Sial. Kenapa harus sekarang? batin Ruby.
Ketika suara Elias terdengar dari balik pintu, Ruby sempat hampir menjatuhkan laptopnya.
Ia buru-buru menjawab dengan nada setenang mungkin, tapi jelas suaranya bergetar.
Sekarang, setelah Elias menjauh, ia baru bisa mengatur napas pelan.
"Kau harus lebih hati-hati, Ruby," bisiknya pada dirinya sendiri. "Kalau sampai Elias tahu, habis sudah kau."
Elias memerhatikan dari jauh.
Ruby keluar dari kamar setengah jam kemudian, berpura-pura santai dengan rambut yang sedikit berantakan. Ia membawa secangkir teh ke ruang tamu, dan begitu melihat Elias di sana, gadis itu tampak kaku sepersekian detik, sesuatu yang tidak luput dari pandangan pria itu.
"Morning, Sweetheart," sapa Elias sambil menatapnya penuh selidik di balik senyum indah itu.
Ruby menunduk sedikit, pura-pura sibuk menuang teh. "Pagi juga, Elias."
"Alarm rusak lagi semalam, ya?" tanya Elias lagi, nada suaranya ringan, tapi matanya menelusuri wajah Ruby dengan ketelitian seorang predator yang mencium sesuatu di udara.
"Y-ya. Alarmku tiba-tiba bunyi sendiri. Kupikir mungkin karena arus listrik," jawab Ruby cepat, mencoba tersenyum.
"Oh begitu," Elias melangkah mendekat, hingga jarak di antara mereka hanya beberapa inci. "Aku mendengar kau sedikit ... hmm ... umpatan, kalau tidak salah."
Ruby membeku. "Ah itu ... aku hanya tersandung ujung kasur!"
Elias mengangkat sebelah alis. "Bunny tersandung kasur. Apakah kakimu terlalu pendek sampai bisa tersandung di kamar sendiri?"
Ruby menatapnya dengan tatapan tajam, pipinya memerah karena malu dan kesal. "Elias! Kenapa kau suka sekali mengejekku?!"

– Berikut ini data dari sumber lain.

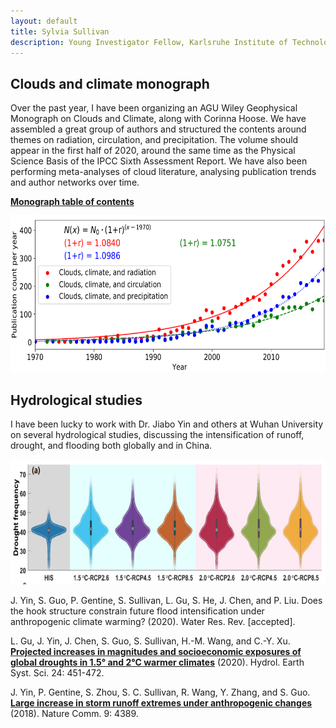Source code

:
 ```yaml
---
layout: default
title: Sylvia Sullivan
description: Young Investigator Fellow, Karlsruhe Institute of Technology
---
```


## Clouds and climate monograph

Over the past year, I have been organizing an AGU Wiley Geophysical Monograph on Clouds and Climate, along with Corinna Hoose. We have assembled a great group of authors and structured the contents around themes on radiation, circulation, and precipitation. The volume should appear in the first half of 2020, around the same time as the Physical Science Basis of the IPCC Sixth Assessment Report. We have also been performing meta-analyses of cloud literature, analysing publication trends and author networks over time.

**[Monograph table of contents](/Files/git-toc.pdf)**

<img src="/Files/publications.png" width="600" height="250" />

## Hydrological studies

I have been lucky to work with Dr. Jiabo Yin and others at Wuhan University on several hydrological studies, discussing the intensification of runoff, drought, and flooding both globally and in China.

<img src="/Files/drought-severity.PNG" width="600" height="200" />

J. Yin, S. Guo, P. Gentine, S. Sullivan, L. Gu, S. He, J. Chen, and P. Liu. Does the hook structure constrain future flood intensification under anthropogenic climate warming? (2020). Water Res. Rev. [accepted]. 

L. Gu, J. Yin, J. Chen, S. Guo, S. Sullivan, H.-M. Wang, and C.-Y. Xu. **[Projected increases in magnitudes and socioeconomic exposures of global droughts in 1.5° and 2°C warmer climates](https://hess.copernicus.org/articles/24/451/2020/)** (2020). Hydrol. Earth Syst. Sci. 24: 451-472. 

J. Yin, P. Gentine, S. Zhou, S. C. Sullivan, R. Wang, Y. Zhang, and S. Guo. **[Large increase in storm runoff extremes under anthropogenic changes](https://www.nature.com/articles/s41467-018-06765-2)** (2018). Nature Comm. 9: 4389.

Senyum kecil terbentuk di bibir pria itu. "Karena aku penasaran, Sweetheart. Biasanya kau tidak mengunci pintu. Tapi akhir-akhir ini kau sering melakukannya."
Ruby berusaha menatap balik tanpa gentar, tapi pandangan Elias selalu membuat jantungnya berdebar dengan cara yang aneh, antara gugup dan kesal.
Ia memalingkan wajah, meneguk tehnya cepat-cepat.
"Aku hanya butuh privasi. Apa itu salah?" jawab Ruby.
"Tidak, tentu saja tidak," balas Elias tenang. "Tapi jika kau menutup rapat kamarmu, aku jadi tidak bisa tahu keadaanmu di dalam," sambungnya.
Ruby tahu pria itu sengaja membuatnya kesal seperti biasa. Ia mendengus pelan. "Kau menyebalkan."
"Begitukah?" Elias tersenyum puas. "Tapi lucu melihatmu marah. Kau seperti anak kecil yang kehilangan permen. Ah, salah kelinci yang kehilangan wortel," ejeknya.
Ruby hampir tersedak teh. "Sudah kukatakan berhenti memanggilku kelinci."
"Sepertinya. Tapi setiap kali kau marah, pipimu memerah seperti ini. Menggemaskan seperti kelinci kecil yang siap dimangsa serigala," kata Elias.
Ruby tersentak kecil ketika Elias menyentuh ujung pipinya pelan dengan jari telunjuk, membuat Ruby mundur spontan dengan wajah merah padam.
"Elias?!" pekiknya dengan nada kesal bercampur malu. "Kau tidak sopan!"
"Tidak sopan?" katanya dengan ekspresi polos yang sama sekali tidak bisa dipercaya. "Aku hanya ... memperhatikan detail dirimu, Bunny."
Ruby meletakkan cangkirnya agak keras di meja, lalu bergegas pergi ke dapur. Elias tertawa pelan di belakangnya, suara tawa rendah yang terdengar berbahaya dan menawan sekaligus.
Elias tahu Ruby menyembunyikan sesuatu. Tapi Elias juga tahu, jika ia terlalu menekan, gadis itu akan menutup diri sepenuhnya.
Jadi ia memilih cara yang lebih halus: mengganggu dan menggoda perlahan, hingga Ruby kehilangan keseimbangan emosionalnya. Dari sana, kebenaran biasanya akan keluar dengan sendirinya.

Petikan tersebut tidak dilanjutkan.